WHAT YOU HAVE TO DO:
The word "come" marks the lines you need; copy each of them from the data.

----------------

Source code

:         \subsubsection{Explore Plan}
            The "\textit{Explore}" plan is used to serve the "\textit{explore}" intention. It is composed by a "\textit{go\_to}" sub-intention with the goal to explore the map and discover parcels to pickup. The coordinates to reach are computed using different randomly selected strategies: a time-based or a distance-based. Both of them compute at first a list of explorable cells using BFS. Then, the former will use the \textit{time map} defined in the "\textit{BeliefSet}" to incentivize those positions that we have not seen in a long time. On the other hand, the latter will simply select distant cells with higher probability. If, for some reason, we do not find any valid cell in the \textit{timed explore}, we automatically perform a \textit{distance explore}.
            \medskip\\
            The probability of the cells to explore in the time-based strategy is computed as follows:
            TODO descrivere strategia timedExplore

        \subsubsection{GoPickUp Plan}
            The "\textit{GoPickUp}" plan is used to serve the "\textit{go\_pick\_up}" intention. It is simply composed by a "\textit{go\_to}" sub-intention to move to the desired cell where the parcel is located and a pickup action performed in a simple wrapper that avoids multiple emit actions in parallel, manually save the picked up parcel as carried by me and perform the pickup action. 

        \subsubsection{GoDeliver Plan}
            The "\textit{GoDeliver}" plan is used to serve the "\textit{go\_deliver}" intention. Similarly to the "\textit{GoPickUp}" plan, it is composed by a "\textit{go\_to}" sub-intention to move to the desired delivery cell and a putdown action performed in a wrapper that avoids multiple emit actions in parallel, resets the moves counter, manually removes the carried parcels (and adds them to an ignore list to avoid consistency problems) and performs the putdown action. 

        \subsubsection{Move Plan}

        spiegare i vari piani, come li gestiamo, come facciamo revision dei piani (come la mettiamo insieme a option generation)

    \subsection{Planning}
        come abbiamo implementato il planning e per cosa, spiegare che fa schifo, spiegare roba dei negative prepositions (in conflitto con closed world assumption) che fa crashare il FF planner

----------------

RESULT OF THE EXERCISE:
        spiegare i vari piani, come li gestiamo, come facciamo revision dei piani (come la mettiamo insieme a option generation)
        come abbiamo implementato il planning e per cosa, spiegare che fa schifo, spiegare roba dei negative prepositions (in conflitto con closed world assumption) che fa crashare il FF planner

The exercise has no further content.